Synthesis and luminescence properties of lead-halide based organic–inorganic layered perovskite compounds (CnH2n+1NH3)2PbI4 (n=4, 5, 7, 8 and 9)

This paper describes the synthesis and characterization of organic–inorganic layered perovskite compounds, (CnH2n+1NH3)2PbI4 (n=4, 5, 7, 8 and 9). The effect of the number of carbon atoms on luminescence properties has been examined. Thin films of microcrystalline (CnH2n+1NH3)2PbI4 fabricated by spin-coating are highly oriented, with the c-axis perpendicular to the substrate surface. Temperature-dependent optical absorption spectra reveal that (CnH2n+1NH3)2PbI4 films (n=4, 7, 8 and 9) show the structural phase transitions. The excitonic structures of (CnH2n+1NH3)2PbI4 vary with the number of carbon atoms of the alkyl chain length. At low temperatures below 100 K, the lowest-energy free-exciton band of (CnH2n+1NH3)2PbI4 (n=7, 8 and 9) split into three fine-structure levels.

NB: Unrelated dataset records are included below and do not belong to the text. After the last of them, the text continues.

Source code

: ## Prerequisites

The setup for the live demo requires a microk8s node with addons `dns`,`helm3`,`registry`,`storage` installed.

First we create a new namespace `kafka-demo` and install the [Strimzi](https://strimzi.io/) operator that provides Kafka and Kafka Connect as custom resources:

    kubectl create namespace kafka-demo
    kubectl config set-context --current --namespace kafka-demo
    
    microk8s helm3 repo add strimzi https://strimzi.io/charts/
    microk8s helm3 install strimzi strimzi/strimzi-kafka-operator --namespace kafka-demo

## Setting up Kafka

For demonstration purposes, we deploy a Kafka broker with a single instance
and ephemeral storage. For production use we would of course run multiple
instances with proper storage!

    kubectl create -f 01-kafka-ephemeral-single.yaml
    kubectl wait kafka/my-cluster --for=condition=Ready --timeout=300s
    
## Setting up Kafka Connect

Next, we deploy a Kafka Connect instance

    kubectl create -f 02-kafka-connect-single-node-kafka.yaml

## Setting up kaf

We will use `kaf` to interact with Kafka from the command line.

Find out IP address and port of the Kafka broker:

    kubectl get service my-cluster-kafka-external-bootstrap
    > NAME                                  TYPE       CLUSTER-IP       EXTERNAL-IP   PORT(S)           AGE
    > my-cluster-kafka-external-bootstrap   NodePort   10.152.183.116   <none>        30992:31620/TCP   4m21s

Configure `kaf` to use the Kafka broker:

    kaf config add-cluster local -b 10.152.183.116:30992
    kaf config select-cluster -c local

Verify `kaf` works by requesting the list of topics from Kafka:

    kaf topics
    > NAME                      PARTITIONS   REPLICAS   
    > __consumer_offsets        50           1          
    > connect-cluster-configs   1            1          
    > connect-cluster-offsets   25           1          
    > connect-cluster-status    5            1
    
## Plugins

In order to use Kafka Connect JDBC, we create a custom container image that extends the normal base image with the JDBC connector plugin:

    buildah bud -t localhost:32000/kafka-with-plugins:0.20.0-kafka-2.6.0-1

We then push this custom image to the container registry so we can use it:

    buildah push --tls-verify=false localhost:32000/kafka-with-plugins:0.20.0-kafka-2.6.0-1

In contrast to (CnH2n+1NH3)2PbBr4 films, (CnH2n+1NH3)2PbI4 (n=7, 8 and 9) shows no triplet exciton emission, but it shows the Stokes-shifted emission from bound excitons.

► Self-organized organic–inorganic layered perovskites as novel luminescent compounds.
► Excitons in (CnH2n+1NH3)2PbI4 are influenced by the number of carbon atoms.
► In contrast to (CnH2n+1NH3)2PbBr4, (CnH2n+1NH3)2PbI4 shows no phosphorescence.
► Stokes-shifted emission with short lifetime can be considered bound excitons.